-------- Data listing

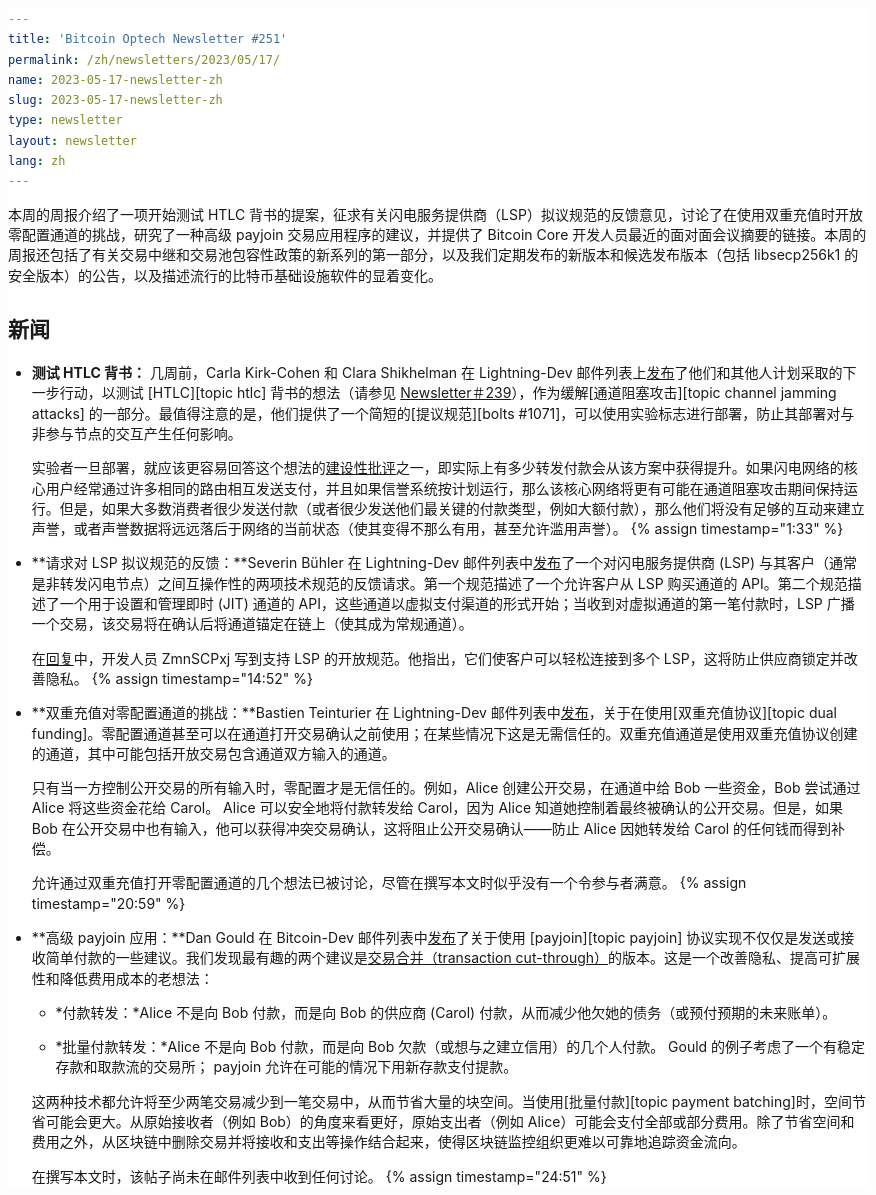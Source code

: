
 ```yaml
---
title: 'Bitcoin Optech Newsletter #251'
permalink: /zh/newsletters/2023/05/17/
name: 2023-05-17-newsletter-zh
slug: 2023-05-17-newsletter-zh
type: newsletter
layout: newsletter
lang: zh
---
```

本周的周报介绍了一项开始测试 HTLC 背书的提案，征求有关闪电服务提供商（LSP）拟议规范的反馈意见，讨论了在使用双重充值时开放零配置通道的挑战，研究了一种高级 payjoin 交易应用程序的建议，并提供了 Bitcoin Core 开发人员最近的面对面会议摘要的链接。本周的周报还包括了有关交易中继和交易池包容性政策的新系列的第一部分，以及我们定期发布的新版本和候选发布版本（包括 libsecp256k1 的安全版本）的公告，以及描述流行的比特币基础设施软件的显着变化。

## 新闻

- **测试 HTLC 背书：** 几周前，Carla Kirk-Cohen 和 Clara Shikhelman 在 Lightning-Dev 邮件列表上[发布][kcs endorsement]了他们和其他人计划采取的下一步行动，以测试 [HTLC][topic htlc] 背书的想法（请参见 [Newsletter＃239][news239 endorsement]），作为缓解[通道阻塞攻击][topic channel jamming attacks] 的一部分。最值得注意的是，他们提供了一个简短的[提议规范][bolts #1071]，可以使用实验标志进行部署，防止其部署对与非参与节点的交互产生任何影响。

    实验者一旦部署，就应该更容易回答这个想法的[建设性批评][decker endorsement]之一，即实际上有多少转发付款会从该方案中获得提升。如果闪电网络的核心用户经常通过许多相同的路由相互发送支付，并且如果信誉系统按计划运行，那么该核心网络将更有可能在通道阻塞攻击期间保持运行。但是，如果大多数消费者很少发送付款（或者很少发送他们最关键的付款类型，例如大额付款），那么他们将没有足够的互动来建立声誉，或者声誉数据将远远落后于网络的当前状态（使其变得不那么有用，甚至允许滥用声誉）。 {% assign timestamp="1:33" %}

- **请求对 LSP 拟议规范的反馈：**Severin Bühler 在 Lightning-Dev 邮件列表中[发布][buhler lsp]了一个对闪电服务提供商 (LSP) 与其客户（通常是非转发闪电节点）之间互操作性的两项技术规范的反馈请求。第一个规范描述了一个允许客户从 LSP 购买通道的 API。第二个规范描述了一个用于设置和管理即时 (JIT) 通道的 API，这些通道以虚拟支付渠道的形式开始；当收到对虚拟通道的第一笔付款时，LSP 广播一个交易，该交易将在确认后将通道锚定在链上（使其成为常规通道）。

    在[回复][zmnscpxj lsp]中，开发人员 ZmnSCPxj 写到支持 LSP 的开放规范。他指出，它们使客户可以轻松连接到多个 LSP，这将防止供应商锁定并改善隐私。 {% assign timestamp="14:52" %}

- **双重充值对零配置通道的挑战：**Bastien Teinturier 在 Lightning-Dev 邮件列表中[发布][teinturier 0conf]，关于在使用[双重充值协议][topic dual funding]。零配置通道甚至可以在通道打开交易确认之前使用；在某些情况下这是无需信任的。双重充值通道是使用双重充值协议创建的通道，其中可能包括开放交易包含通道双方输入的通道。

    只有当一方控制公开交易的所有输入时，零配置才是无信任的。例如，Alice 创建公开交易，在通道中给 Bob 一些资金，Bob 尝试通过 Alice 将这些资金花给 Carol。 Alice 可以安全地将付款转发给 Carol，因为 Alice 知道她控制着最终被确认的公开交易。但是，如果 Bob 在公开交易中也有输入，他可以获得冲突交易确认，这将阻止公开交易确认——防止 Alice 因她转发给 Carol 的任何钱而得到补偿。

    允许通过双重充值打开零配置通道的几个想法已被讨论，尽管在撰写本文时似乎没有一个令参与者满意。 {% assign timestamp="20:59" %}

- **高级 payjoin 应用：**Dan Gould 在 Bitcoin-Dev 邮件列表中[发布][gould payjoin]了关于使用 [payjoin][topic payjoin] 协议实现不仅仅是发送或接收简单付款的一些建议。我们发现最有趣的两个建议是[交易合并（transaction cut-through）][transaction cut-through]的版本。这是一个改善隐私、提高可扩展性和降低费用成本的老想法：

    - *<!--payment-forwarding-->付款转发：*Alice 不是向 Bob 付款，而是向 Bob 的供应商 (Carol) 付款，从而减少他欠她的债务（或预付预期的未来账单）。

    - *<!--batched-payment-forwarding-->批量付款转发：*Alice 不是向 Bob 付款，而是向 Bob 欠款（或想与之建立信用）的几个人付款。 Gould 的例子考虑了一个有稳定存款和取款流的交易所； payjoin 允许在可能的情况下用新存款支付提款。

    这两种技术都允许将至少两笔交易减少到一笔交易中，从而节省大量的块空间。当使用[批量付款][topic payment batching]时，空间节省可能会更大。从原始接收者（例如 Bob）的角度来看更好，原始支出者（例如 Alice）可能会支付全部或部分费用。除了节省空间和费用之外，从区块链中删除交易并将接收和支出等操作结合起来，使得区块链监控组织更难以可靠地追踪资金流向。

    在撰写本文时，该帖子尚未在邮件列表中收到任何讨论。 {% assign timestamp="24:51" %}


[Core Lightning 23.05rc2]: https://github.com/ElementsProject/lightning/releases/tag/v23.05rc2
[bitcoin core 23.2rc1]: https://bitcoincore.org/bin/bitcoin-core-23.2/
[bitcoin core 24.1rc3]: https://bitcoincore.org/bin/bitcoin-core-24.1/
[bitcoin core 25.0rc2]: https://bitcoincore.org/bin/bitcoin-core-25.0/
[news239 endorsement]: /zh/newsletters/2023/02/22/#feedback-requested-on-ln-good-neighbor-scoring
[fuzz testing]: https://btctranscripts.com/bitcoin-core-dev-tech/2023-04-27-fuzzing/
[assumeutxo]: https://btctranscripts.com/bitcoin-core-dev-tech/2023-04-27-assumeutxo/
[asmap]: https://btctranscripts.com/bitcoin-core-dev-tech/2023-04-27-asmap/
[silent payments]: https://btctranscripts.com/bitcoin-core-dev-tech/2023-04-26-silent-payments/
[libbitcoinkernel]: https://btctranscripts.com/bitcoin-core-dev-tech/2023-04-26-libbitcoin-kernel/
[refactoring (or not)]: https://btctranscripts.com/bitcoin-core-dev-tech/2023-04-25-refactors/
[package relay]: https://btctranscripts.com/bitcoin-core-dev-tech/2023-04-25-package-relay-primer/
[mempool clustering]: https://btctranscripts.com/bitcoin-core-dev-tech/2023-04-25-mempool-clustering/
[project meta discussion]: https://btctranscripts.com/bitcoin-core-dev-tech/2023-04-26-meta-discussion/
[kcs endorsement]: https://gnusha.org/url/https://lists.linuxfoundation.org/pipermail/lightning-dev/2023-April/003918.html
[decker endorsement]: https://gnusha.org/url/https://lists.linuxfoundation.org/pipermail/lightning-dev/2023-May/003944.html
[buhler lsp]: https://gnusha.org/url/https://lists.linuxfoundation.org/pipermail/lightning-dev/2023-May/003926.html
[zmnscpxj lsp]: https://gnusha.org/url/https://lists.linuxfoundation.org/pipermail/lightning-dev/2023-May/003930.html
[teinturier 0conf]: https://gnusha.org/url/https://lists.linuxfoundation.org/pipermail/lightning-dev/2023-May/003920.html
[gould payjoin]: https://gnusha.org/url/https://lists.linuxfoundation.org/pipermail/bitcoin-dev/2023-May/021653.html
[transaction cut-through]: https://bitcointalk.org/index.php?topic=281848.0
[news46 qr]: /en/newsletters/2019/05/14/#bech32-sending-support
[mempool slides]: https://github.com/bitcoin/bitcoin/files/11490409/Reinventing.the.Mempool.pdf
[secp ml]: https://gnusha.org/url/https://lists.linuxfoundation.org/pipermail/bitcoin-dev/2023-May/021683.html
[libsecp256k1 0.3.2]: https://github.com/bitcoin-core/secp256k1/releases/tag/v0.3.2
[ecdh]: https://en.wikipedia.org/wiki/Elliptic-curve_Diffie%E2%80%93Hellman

----------------

# Work item:
Copy all lines from the material that contain "assign".

# Answer section:
    实验者一旦部署，就应该更容易回答这个想法的[建设性批评][decker endorsement]之一，即实际上有多少转发付款会从该方案中获得提升。如果闪电网络的核心用户经常通过许多相同的路由相互发送支付，并且如果信誉系统按计划运行，那么该核心网络将更有可能在通道阻塞攻击期间保持运行。但是，如果大多数消费者很少发送付款（或者很少发送他们最关键的付款类型，例如大额付款），那么他们将没有足够的互动来建立声誉，或者声誉数据将远远落后于网络的当前状态（使其变得不那么有用，甚至允许滥用声誉）。 {% assign timestamp="1:33" %}
    在[回复][zmnscpxj lsp]中，开发人员 ZmnSCPxj 写到支持 LSP 的开放规范。他指出，它们使客户可以轻松连接到多个 LSP，这将防止供应商锁定并改善隐私。 {% assign timestamp="14:52" %}
    允许通过双重充值打开零配置通道的几个想法已被讨论，尽管在撰写本文时似乎没有一个令参与者满意。 {% assign timestamp="20:59" %}
    在撰写本文时，该帖子尚未在邮件列表中收到任何讨论。 {% assign timestamp="24:51" %}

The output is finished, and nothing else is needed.